YOUR TASK — Answer with a bare number: the count of lines in the records below that have the word "있습니다".

STORED DATA —
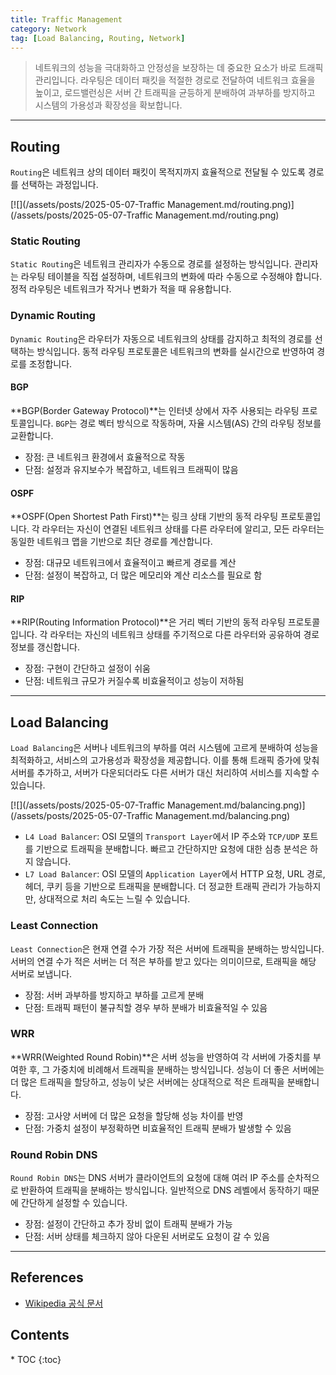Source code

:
 ```yaml
---
title: Traffic Management
category: Network
tag: [Load Balancing, Routing, Network]
---
```


> 네트워크의 성능을 극대화하고 안정성을 보장하는 데 중요한 요소가 바로 트래픽 관리입니다. 라우팅은 데이터 패킷을 적절한 경로로 전달하여 네트워크 효율을 높이고, 로드밸런싱은 서버 간 트래픽을 균등하게 분배하여 과부하를 방지하고 시스템의 가용성과 확장성을 확보합니다. 

---

## Routing
`Routing`은 네트워크 상의 데이터 패킷이 목적지까지 효율적으로 전달될 수 있도록 경로를 선택하는 과정입니다. 

[![](/assets/posts/2025-05-07-Traffic Management.md/routing.png)](/assets/posts/2025-05-07-Traffic Management.md/routing.png)

### Static Routing
`Static Routing`은 네트워크 관리자가 수동으로 경로를 설정하는 방식입니다. 관리자는 라우팅 테이블을 직접 설정하며, 네트워크의 변화에 따라 수동으로 수정해야 합니다. 정적 라우팅은 네트워크가 작거나 변화가 적을 때 유용합니다.

### Dynamic Routing
`Dynamic Routing`은 라우터가 자동으로 네트워크의 상태를 감지하고 최적의 경로를 선택하는 방식입니다. 동적 라우팅 프로토콜은 네트워크의 변화를 실시간으로 반영하여 경로를 조정합니다. 

#### BGP
**BGP(Border Gateway Protocol)**는 인터넷 상에서 자주 사용되는 라우팅 프로토콜입니다. `BGP`는 경로 벡터 방식으로 작동하며, 자율 시스템(AS) 간의 라우팅 정보를 교환합니다. 

- 장점: 큰 네트워크 환경에서 효율적으로 작동
- 단점: 설정과 유지보수가 복잡하고, 네트워크 트래픽이 많음

#### OSPF
**OSPF(Open Shortest Path First)**는 링크 상태 기반의 동적 라우팅 프로토콜입니다. 각 라우터는 자신이 연결된 네트워크 상태를 다른 라우터에 알리고, 모든 라우터는 동일한 네트워크 맵을 기반으로 최단 경로를 계산합니다. 

- 장점: 대규모 네트워크에서 효율적이고 빠르게 경로를 계산
- 단점: 설정이 복잡하고, 더 많은 메모리와 계산 리소스를 필요로 함

#### RIP
**RIP(Routing Information Protocol)**은 거리 벡터 기반의 동적 라우팅 프로토콜입니다. 각 라우터는 자신의 네트워크 상태를 주기적으로 다른 라우터와 공유하여 경로 정보를 갱신합니다. 

- 장점: 구현이 간단하고 설정이 쉬움
- 단점: 네트워크 규모가 커질수록 비효율적이고 성능이 저하됨

---

## Load Balancing
`Load Balancing`은 서버나 네트워크의 부하를 여러 시스템에 고르게 분배하여 성능을 최적화하고, 서비스의 고가용성과 확장성을 제공합니다. 이를 통해 트래픽 증가에 맞춰 서버를 추가하고, 서버가 다운되더라도 다른 서버가 대신 처리하여 서비스를 지속할 수 있습니다.

[![](/assets/posts/2025-05-07-Traffic Management.md/balancing.png)](/assets/posts/2025-05-07-Traffic Management.md/balancing.png)

- `L4 Load Balancer`: OSI 모델의 `Transport Layer`에서 IP 주소와 `TCP/UDP` 포트를 기반으로 트래픽을 분배합니다. 빠르고 간단하지만 요청에 대한 심층 분석은 하지 않습니다.
- `L7 Load Balancer`: OSI 모델의 `Application Layer`에서 HTTP 요청, URL 경로, 헤더, 쿠키 등을 기반으로 트래픽을 분배합니다. 더 정교한 트래픽 관리가 가능하지만, 상대적으로 처리 속도는 느릴 수 있습니다.

### Least Connection
`Least Connection`은 현재 연결 수가 가장 적은 서버에 트래픽을 분배하는 방식입니다. 서버의 연결 수가 적은 서버는 더 적은 부하를 받고 있다는 의미이므로, 트래픽을 해당 서버로 보냅니다.

- 장점: 서버 과부하를 방지하고 부하를 고르게 분배
- 단점: 트래픽 패턴이 불규칙할 경우 부하 분배가 비효율적일 수 있음

### WRR
**WRR(Weighted Round Robin)**은 서버 성능을 반영하여 각 서버에 가중치를 부여한 후, 그 가중치에 비례해서 트래픽을 분배하는 방식입니다. 성능이 더 좋은 서버에는 더 많은 트래픽을 할당하고, 성능이 낮은 서버에는 상대적으로 적은 트래픽을 분배합니다.

- 장점: 고사양 서버에 더 많은 요청을 할당해 성능 차이를 반영
- 단점: 가중치 설정이 부정확하면 비효율적인 트래픽 분배가 발생할 수 있음

### Round Robin DNS
`Round Robin DNS`는 DNS 서버가 클라이언트의 요청에 대해 여러 IP 주소를 순차적으로 반환하여 트래픽을 분배하는 방식입니다. 일반적으로 DNS 레벨에서 동작하기 때문에 간단하게 설정할 수 있습니다.

- 장점: 설정이 간단하고 추가 장비 없이 트래픽 분배가 가능
- 단점: 서버 상태를 체크하지 않아 다운된 서버로도 요청이 갈 수 있음

---

## References
- [Wikipedia 공식 문서](https://wikipedia.org/wiki/)

<nav class="post-toc" markdown="1">
  <h2>Contents</h2>
* TOC
{:toc}
</nav>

TASK OUTPUT — 3